Tuesday, July 21, 2009

Speaking Good Of People

A while ago (few weeks, a month or two, chronology has never been my forté) I was reading a blog called Pyromaniacs. Since this is a Calvinist/Cesationist blog fairly frequently they do posts on why the gifts are not for today etc... Which in general I skip, occasionally there are other things I find of interest. However reading one specific comment thread, there was a continualist who basically called Warfield a fool.

That got me thinking. Much as I believe that Warfield was dead wrong in his racism, theistic evolution, calvinism, and cessationism, I would not speak too harshly of him. Here's why: 1. He is dead... nothing I say about him is going to alter his eternal state for better or worse, so it is pointless. 2. Vilifying someone's wrong doctrine does not improve my own doctrine which will stand or fall on its own truthfulness.
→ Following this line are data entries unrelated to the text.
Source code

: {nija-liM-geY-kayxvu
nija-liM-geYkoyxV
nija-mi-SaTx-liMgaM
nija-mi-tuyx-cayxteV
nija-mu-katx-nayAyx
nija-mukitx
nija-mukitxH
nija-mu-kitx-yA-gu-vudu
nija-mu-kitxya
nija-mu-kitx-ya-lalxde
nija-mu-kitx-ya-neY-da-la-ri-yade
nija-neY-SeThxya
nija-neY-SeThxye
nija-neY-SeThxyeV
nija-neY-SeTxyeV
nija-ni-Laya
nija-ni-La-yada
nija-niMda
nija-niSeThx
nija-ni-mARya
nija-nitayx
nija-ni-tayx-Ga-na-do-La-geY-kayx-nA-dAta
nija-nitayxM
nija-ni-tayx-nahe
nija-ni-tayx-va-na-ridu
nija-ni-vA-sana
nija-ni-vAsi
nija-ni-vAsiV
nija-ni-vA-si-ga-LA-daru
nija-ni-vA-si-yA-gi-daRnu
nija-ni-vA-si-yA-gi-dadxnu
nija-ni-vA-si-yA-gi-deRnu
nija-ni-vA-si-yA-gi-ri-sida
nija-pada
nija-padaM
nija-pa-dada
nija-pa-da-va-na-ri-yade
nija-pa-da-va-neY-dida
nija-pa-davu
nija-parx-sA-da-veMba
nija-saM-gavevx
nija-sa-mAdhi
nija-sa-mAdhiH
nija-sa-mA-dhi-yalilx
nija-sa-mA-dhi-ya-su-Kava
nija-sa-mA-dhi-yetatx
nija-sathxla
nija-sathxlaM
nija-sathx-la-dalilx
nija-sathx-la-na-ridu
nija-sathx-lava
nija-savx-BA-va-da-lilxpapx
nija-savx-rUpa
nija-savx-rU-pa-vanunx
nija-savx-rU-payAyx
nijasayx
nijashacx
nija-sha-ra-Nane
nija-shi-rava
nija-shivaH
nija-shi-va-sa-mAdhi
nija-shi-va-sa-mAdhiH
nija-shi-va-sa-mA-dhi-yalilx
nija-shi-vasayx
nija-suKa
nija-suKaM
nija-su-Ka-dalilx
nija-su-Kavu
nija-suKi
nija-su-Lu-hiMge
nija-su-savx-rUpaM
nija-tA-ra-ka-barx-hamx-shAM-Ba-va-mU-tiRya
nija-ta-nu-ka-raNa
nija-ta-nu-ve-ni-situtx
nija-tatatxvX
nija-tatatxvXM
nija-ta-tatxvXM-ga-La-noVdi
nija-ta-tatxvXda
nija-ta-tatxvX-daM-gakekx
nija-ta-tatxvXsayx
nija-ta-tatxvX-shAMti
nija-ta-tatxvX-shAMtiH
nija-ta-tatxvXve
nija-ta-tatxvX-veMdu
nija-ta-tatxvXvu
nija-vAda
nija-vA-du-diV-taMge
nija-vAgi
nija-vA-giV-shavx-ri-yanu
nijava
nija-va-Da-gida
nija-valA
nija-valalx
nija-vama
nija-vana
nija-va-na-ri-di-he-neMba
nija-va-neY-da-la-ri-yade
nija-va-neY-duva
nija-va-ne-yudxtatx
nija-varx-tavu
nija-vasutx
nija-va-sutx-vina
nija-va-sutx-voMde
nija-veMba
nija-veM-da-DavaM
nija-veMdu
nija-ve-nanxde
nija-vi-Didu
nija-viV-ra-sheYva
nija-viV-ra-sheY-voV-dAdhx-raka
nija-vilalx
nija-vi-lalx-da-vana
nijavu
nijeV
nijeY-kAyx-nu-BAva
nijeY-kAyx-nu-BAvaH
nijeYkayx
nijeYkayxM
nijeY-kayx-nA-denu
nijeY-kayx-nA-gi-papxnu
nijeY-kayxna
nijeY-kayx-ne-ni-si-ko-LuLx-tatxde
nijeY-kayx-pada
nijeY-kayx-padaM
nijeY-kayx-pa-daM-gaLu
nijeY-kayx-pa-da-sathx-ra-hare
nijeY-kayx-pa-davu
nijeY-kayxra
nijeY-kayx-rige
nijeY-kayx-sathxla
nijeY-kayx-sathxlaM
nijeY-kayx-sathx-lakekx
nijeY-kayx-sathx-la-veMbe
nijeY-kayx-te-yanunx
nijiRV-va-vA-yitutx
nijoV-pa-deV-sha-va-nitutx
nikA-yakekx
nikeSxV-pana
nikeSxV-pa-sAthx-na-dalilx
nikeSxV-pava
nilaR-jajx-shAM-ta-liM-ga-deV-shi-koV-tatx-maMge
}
Actually since it is God who opens our minds to see truth, if He sees us mock others who are benighted, He may very well withhold light from us. 3. If Warfield was as wrong as I believe he was, then he has already had his theology rectified by Christ when he passed away. If there was no reward waiting for him, or his work was found to be unacceptable to God than he is already suffering loss for his error, and I would hate to kick a man while he is down.

Think about it, here is a human life, a man lives a full life, through his share of joys and sorrows that that entails, if his life does not count for eternity, that is certainly too tragic to mock, and out of knowledge of our own frailties and need of mercy if for no other reason we should be careful how we speak of men.

We all have our theological heroes and villains, but we should be careful how we speak of people. Yes, we must fight error, and counter it with truth, but we do not have to vilify those who uphold error. God is their judge and also is ours. It is said of Christ that He judges and makes war in righteousness (Rev. 19:11), and Michael the archangel did not use vilifying words even to the devil (Jude 1:9).

Since we are followers of one who could weep and have pity for those who were killing Him even though He knew many of them would even reject His sacrifice (Luke 23:28), let us imitate Him.